Traducción Carlos Milla Soler, Tusquets, Barcelona, 2007, 187 páginas, Cuentos

El sentido de lo cómico


Puede que lo más rescatable de Woody Allen sea la actitud descreída que él mismo exhibe ante su obra, una suerte de indolencia bien conseguida ante la fama, que a veces suena a impostura y otras muy real. Desde esa imagen entrañable en que se lo vio tocando el clarinete en Nueva York, la misma noche en que le tocaba ir a recoger el Óscar por "Annie Hall", ha sabido contener sus rencores ante las críticas adversas a algunos de sus films y mantenerse saludablemente al margen de las polémicas suscitadas en su vida íntima, continuando sin cejar con su prolífica labor.
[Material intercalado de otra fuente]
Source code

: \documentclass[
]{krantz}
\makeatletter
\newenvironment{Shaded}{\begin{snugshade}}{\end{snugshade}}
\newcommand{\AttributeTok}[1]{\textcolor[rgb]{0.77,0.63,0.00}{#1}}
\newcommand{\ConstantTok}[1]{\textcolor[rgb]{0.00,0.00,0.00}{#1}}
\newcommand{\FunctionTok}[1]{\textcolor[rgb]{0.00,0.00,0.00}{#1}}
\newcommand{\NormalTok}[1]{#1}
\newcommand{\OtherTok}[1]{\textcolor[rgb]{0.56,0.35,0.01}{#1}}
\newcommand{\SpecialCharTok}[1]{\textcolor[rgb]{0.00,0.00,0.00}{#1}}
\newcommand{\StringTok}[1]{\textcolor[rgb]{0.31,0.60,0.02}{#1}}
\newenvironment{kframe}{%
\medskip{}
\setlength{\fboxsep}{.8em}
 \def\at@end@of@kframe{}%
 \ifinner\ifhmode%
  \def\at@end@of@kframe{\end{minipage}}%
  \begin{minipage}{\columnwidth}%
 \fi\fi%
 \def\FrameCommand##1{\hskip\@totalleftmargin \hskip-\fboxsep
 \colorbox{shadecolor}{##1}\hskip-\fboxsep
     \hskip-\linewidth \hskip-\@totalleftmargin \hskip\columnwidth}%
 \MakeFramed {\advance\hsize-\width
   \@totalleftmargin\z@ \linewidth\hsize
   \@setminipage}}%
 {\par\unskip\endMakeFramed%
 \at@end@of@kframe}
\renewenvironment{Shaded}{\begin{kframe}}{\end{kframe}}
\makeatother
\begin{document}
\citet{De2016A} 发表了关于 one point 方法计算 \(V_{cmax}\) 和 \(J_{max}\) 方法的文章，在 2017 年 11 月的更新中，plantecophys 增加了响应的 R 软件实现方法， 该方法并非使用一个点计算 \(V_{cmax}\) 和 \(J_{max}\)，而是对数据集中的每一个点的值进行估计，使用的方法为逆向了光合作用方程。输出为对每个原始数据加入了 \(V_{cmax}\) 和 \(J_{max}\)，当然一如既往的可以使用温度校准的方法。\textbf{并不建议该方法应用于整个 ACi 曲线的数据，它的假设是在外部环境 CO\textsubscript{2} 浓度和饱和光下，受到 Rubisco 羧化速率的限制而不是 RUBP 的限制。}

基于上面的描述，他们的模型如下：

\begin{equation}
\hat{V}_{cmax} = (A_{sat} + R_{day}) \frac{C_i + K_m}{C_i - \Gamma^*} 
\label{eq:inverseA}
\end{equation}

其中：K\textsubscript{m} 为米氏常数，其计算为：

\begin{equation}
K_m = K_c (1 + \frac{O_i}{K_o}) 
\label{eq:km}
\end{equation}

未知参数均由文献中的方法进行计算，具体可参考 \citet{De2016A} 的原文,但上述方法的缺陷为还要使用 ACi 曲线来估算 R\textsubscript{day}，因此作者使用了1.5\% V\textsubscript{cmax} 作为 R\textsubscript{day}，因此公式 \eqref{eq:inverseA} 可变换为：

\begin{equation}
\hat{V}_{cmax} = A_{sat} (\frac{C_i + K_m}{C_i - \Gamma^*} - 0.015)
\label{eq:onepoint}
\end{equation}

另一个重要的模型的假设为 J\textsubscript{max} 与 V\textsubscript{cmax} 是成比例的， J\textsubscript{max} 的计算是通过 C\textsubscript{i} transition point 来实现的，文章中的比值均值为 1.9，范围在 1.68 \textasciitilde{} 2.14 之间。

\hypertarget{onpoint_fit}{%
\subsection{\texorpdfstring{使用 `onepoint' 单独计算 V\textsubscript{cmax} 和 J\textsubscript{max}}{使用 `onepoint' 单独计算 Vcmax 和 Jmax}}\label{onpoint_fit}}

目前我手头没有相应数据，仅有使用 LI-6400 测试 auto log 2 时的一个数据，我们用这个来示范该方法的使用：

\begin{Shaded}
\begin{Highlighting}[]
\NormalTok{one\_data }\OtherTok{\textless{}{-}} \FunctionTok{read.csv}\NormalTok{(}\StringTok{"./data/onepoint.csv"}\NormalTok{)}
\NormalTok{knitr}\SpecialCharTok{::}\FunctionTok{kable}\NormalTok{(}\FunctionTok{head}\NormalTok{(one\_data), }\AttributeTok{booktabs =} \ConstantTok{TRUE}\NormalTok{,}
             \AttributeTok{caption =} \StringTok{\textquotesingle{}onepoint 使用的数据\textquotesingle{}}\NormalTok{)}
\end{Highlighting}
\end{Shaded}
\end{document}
Será por esa compulsión a "seguir produciendo" a la que aludía él mismo en la entrevista concedida hace unos años a The Paris Review: "Si adoptas una perspectiva cómica, casi todo lo que te sucede pasa por ese filtro. Es una forma de lidiar con el corto plazo, pero no tiene efectos a largo plazo y exige de una renovación constante, indefinida. Por eso el público habla de los cómicos como gente que está todo el tiempo 'conectada'. Es como tener que drenar todo el tiempo tu propia sensibilidad, para seguir siempre adelante y que te duela un poco menos".